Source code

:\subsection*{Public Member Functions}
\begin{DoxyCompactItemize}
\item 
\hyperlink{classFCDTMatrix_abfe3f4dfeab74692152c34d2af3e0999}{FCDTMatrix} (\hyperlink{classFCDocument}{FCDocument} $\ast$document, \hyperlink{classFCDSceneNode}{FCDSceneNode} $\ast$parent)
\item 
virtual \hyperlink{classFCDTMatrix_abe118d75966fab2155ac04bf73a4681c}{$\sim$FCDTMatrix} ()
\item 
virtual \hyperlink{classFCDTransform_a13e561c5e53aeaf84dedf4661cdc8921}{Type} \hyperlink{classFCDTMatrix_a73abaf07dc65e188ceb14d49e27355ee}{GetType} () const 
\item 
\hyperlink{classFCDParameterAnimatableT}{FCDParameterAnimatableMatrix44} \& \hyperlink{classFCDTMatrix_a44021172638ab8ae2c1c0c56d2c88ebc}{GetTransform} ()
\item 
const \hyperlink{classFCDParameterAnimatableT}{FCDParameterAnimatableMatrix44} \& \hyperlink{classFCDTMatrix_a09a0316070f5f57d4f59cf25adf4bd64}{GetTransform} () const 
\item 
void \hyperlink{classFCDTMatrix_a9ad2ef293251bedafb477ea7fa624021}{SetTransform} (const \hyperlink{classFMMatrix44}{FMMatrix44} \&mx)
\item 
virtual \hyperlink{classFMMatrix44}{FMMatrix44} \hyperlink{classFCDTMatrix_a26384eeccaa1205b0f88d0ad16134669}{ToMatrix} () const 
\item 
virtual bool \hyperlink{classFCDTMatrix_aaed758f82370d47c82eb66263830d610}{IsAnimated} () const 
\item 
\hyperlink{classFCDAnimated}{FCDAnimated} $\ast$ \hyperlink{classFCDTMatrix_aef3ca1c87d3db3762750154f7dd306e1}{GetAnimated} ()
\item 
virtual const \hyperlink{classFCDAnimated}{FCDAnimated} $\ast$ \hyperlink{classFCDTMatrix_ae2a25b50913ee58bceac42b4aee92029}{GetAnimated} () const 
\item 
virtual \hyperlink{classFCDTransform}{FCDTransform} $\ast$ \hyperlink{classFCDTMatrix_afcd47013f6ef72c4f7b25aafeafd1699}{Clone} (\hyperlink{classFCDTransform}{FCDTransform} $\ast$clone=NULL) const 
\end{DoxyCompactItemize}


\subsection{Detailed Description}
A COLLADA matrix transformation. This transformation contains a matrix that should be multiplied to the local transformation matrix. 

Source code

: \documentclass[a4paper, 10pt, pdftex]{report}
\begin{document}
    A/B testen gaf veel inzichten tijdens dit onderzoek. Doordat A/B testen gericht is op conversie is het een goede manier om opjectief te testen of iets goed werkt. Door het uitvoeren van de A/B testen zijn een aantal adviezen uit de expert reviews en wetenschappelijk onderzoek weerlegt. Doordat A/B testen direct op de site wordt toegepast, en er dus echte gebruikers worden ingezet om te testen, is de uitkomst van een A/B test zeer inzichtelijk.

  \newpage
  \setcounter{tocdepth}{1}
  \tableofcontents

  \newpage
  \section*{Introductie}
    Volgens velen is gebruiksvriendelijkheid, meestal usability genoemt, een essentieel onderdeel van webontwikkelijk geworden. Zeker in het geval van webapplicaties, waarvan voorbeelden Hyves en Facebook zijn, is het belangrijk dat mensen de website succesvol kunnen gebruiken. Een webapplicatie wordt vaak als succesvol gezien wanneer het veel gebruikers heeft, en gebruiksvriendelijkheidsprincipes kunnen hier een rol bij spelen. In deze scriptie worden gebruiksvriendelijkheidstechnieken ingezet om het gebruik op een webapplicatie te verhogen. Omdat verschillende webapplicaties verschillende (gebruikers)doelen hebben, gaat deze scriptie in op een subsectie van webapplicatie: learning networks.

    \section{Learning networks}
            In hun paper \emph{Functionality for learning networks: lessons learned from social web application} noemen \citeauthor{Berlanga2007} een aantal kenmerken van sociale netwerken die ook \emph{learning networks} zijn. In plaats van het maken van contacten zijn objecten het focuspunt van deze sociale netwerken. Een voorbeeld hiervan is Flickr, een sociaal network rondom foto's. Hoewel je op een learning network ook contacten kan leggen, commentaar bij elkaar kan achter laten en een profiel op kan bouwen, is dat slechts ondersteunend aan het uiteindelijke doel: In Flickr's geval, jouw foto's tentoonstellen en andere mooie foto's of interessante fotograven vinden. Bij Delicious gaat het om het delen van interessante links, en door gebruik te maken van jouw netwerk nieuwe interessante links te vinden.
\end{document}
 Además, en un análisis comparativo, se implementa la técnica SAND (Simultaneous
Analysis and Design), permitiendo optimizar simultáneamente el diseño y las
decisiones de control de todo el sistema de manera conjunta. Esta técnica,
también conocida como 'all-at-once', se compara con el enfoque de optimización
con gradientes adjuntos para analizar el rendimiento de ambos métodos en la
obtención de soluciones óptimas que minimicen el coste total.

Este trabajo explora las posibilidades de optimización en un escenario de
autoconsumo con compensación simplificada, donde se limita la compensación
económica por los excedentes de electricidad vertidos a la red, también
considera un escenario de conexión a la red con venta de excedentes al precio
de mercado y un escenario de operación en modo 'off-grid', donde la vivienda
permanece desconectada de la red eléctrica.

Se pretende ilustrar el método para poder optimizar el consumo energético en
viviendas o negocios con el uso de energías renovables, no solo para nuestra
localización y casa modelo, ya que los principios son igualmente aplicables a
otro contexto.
============
Return each line above exactly.

Answer to this exercise —
Source code

:\subsection*{Public Member Functions}
\begin{DoxyCompactItemize}
\item 
\hyperlink{classFCDTMatrix_abfe3f4dfeab74692152c34d2af3e0999}{FCDTMatrix} (\hyperlink{classFCDocument}{FCDocument} $\ast$document, \hyperlink{classFCDSceneNode}{FCDSceneNode} $\ast$parent)
\item 
virtual \hyperlink{classFCDTMatrix_abe118d75966fab2155ac04bf73a4681c}{$\sim$FCDTMatrix} ()
\item 
virtual \hyperlink{classFCDTransform_a13e561c5e53aeaf84dedf4661cdc8921}{Type} \hyperlink{classFCDTMatrix_a73abaf07dc65e188ceb14d49e27355ee}{GetType} () const 
\item 
\hyperlink{classFCDParameterAnimatableT}{FCDParameterAnimatableMatrix44} \& \hyperlink{classFCDTMatrix_a44021172638ab8ae2c1c0c56d2c88ebc}{GetTransform} ()
\item 
const \hyperlink{classFCDParameterAnimatableT}{FCDParameterAnimatableMatrix44} \& \hyperlink{classFCDTMatrix_a09a0316070f5f57d4f59cf25adf4bd64}{GetTransform} () const 
\item 
void \hyperlink{classFCDTMatrix_a9ad2ef293251bedafb477ea7fa624021}{SetTransform} (const \hyperlink{classFMMatrix44}{FMMatrix44} \&mx)
\item 
virtual \hyperlink{classFMMatrix44}{FMMatrix44} \hyperlink{classFCDTMatrix_a26384eeccaa1205b0f88d0ad16134669}{ToMatrix} () const 
\item 
virtual bool \hyperlink{classFCDTMatrix_aaed758f82370d47c82eb66263830d610}{IsAnimated} () const 
\item 
\hyperlink{classFCDAnimated}{FCDAnimated} $\ast$ \hyperlink{classFCDTMatrix_aef3ca1c87d3db3762750154f7dd306e1}{GetAnimated} ()
\item 
virtual const \hyperlink{classFCDAnimated}{FCDAnimated} $\ast$ \hyperlink{classFCDTMatrix_ae2a25b50913ee58bceac42b4aee92029}{GetAnimated} () const 
\item 
virtual \hyperlink{classFCDTransform}{FCDTransform} $\ast$ \hyperlink{classFCDTMatrix_afcd47013f6ef72c4f7b25aafeafd1699}{Clone} (\hyperlink{classFCDTransform}{FCDTransform} $\ast$clone=NULL) const 
\end{DoxyCompactItemize}


\subsection{Detailed Description}
A COLLADA matrix transformation. This transformation contains a matrix that should be multiplied to the local transformation matrix. 

Source code

: \documentclass[a4paper, 10pt, pdftex]{report}
\begin{document}
    A/B testen gaf veel inzichten tijdens dit onderzoek. Doordat A/B testen gericht is op conversie is het een goede manier om opjectief te testen of iets goed werkt. Door het uitvoeren van de A/B testen zijn een aantal adviezen uit de expert reviews en wetenschappelijk onderzoek weerlegt. Doordat A/B testen direct op de site wordt toegepast, en er dus echte gebruikers worden ingezet om te testen, is de uitkomst van een A/B test zeer inzichtelijk.

  \newpage
  \setcounter{tocdepth}{1}
  \tableofcontents

  \newpage
  \section*{Introductie}
    Volgens velen is gebruiksvriendelijkheid, meestal usability genoemt, een essentieel onderdeel van webontwikkelijk geworden. Zeker in het geval van webapplicaties, waarvan voorbeelden Hyves en Facebook zijn, is het belangrijk dat mensen de website succesvol kunnen gebruiken. Een webapplicatie wordt vaak als succesvol gezien wanneer het veel gebruikers heeft, en gebruiksvriendelijkheidsprincipes kunnen hier een rol bij spelen. In deze scriptie worden gebruiksvriendelijkheidstechnieken ingezet om het gebruik op een webapplicatie te verhogen. Omdat verschillende webapplicaties verschillende (gebruikers)doelen hebben, gaat deze scriptie in op een subsectie van webapplicatie: learning networks.

    \section{Learning networks}
            In hun paper \emph{Functionality for learning networks: lessons learned from social web application} noemen \citeauthor{Berlanga2007} een aantal kenmerken van sociale netwerken die ook \emph{learning networks} zijn. In plaats van het maken van contacten zijn objecten het focuspunt van deze sociale netwerken. Een voorbeeld hiervan is Flickr, een sociaal network rondom foto's. Hoewel je op een learning network ook contacten kan leggen, commentaar bij elkaar kan achter laten en een profiel op kan bouwen, is dat slechts ondersteunend aan het uiteindelijke doel: In Flickr's geval, jouw foto's tentoonstellen en andere mooie foto's of interessante fotograven vinden. Bij Delicious gaat het om het delen van interessante links, en door gebruik te maken van jouw netwerk nieuwe interessante links te vinden.
\end{document}
 Además, en un análisis comparativo, se implementa la técnica SAND (Simultaneous
Analysis and Design), permitiendo optimizar simultáneamente el diseño y las
decisiones de control de todo el sistema de manera conjunta. Esta técnica,
también conocida como 'all-at-once', se compara con el enfoque de optimización
con gradientes adjuntos para analizar el rendimiento de ambos métodos en la
obtención de soluciones óptimas que minimicen el coste total.

Este trabajo explora las posibilidades de optimización en un escenario de
autoconsumo con compensación simplificada, donde se limita la compensación
económica por los excedentes de electricidad vertidos a la red, también
considera un escenario de conexión a la red con venta de excedentes al precio
de mercado y un escenario de operación en modo 'off-grid', donde la vivienda
permanece desconectada de la red eléctrica.

Se pretende ilustrar el método para poder optimizar el consumo energético en
viviendas o negocios con el uso de energías renovables, no solo para nuestra
localización y casa modelo, ya que los principios son igualmente aplicables a
otro contexto.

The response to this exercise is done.